*** Block opens ***

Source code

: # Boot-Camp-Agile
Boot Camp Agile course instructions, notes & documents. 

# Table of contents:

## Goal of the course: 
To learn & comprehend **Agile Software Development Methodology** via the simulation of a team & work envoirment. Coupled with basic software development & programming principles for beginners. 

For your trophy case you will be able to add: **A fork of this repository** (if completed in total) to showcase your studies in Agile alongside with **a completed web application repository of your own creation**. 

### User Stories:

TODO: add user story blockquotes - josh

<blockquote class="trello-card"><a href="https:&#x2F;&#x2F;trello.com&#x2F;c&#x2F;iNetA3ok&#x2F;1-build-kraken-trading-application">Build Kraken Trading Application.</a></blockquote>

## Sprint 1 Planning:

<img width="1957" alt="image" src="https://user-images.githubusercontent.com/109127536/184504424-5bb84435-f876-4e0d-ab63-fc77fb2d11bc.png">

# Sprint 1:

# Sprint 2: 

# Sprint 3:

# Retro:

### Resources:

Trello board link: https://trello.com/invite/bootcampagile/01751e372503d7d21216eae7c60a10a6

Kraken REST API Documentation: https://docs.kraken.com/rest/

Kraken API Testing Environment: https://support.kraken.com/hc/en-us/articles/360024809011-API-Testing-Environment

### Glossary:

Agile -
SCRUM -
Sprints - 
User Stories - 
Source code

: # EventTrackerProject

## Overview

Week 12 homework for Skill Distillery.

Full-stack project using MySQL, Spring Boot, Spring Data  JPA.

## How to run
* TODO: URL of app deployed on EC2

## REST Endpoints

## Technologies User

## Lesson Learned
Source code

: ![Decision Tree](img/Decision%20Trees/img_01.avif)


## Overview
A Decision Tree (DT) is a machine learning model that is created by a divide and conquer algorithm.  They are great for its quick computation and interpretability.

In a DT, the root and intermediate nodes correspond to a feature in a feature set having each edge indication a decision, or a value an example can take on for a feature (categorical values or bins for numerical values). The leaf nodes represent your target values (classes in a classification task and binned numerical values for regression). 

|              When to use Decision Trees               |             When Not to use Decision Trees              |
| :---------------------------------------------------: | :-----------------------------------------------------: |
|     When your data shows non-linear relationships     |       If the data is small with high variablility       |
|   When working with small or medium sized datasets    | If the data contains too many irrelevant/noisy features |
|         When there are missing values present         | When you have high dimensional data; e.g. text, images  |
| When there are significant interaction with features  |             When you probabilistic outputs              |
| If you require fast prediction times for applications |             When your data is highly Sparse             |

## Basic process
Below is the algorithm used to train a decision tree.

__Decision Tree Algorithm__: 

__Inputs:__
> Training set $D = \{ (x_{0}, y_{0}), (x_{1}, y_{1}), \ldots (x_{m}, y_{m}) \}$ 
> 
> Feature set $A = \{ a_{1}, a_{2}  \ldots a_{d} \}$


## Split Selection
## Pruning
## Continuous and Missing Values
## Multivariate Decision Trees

*** Block closes ***

* [Your task] Transcribe all entries word for word.

* [Solution for this task]
Source code

: # Boot-Camp-Agile
Boot Camp Agile course instructions, notes & documents. 

# Table of contents:

## Goal of the course: 
To learn & comprehend **Agile Software Development Methodology** via the simulation of a team & work envoirment. Coupled with basic software development & programming principles for beginners. 

For your trophy case you will be able to add: **A fork of this repository** (if completed in total) to showcase your studies in Agile alongside with **a completed web application repository of your own creation**. 

### User Stories:

TODO: add user story blockquotes - josh

<blockquote class="trello-card"><a href="https:&#x2F;&#x2F;trello.com&#x2F;c&#x2F;iNetA3ok&#x2F;1-build-kraken-trading-application">Build Kraken Trading Application.</a></blockquote>

## Sprint 1 Planning:

<img width="1957" alt="image" src="https://user-images.githubusercontent.com/109127536/184504424-5bb84435-f876-4e0d-ab63-fc77fb2d11bc.png">

# Sprint 1:

# Sprint 2: 

# Sprint 3:

# Retro:

### Resources:

Trello board link: https://trello.com/invite/bootcampagile/01751e372503d7d21216eae7c60a10a6

Kraken REST API Documentation: https://docs.kraken.com/rest/

Kraken API Testing Environment: https://support.kraken.com/hc/en-us/articles/360024809011-API-Testing-Environment

### Glossary:

Agile -
SCRUM -
Sprints - 
User Stories - 
Source code

: # EventTrackerProject

## Overview

Week 12 homework for Skill Distillery.

Full-stack project using MySQL, Spring Boot, Spring Data  JPA.

## How to run
* TODO: URL of app deployed on EC2

## REST Endpoints

## Technologies User

## Lesson Learned
Source code

: ![Decision Tree](img/Decision%20Trees/img_01.avif)


## Overview
A Decision Tree (DT) is a machine learning model that is created by a divide and conquer algorithm.  They are great for its quick computation and interpretability.

In a DT, the root and intermediate nodes correspond to a feature in a feature set having each edge indication a decision, or a value an example can take on for a feature (categorical values or bins for numerical values). The leaf nodes represent your target values (classes in a classification task and binned numerical values for regression). 

|              When to use Decision Trees               |             When Not to use Decision Trees              |
| :---------------------------------------------------: | :-----------------------------------------------------: |
|     When your data shows non-linear relationships     |       If the data is small with high variablility       |
|   When working with small or medium sized datasets    | If the data contains too many irrelevant/noisy features |
|         When there are missing values present         | When you have high dimensional data; e.g. text, images  |
| When there are significant interaction with features  |             When you probabilistic outputs              |
| If you require fast prediction times for applications |             When your data is highly Sparse             |

## Basic process
Below is the algorithm used to train a decision tree.

__Decision Tree Algorithm__: 

__Inputs:__
> Training set $D = \{ (x_{0}, y_{0}), (x_{1}, y_{1}), \ldots (x_{m}, y_{m}) \}$ 
> 
> Feature set $A = \{ a_{1}, a_{2}  \ldots a_{d} \}$


## Split Selection
## Pruning
## Continuous and Missing Values
## Multivariate Decision Trees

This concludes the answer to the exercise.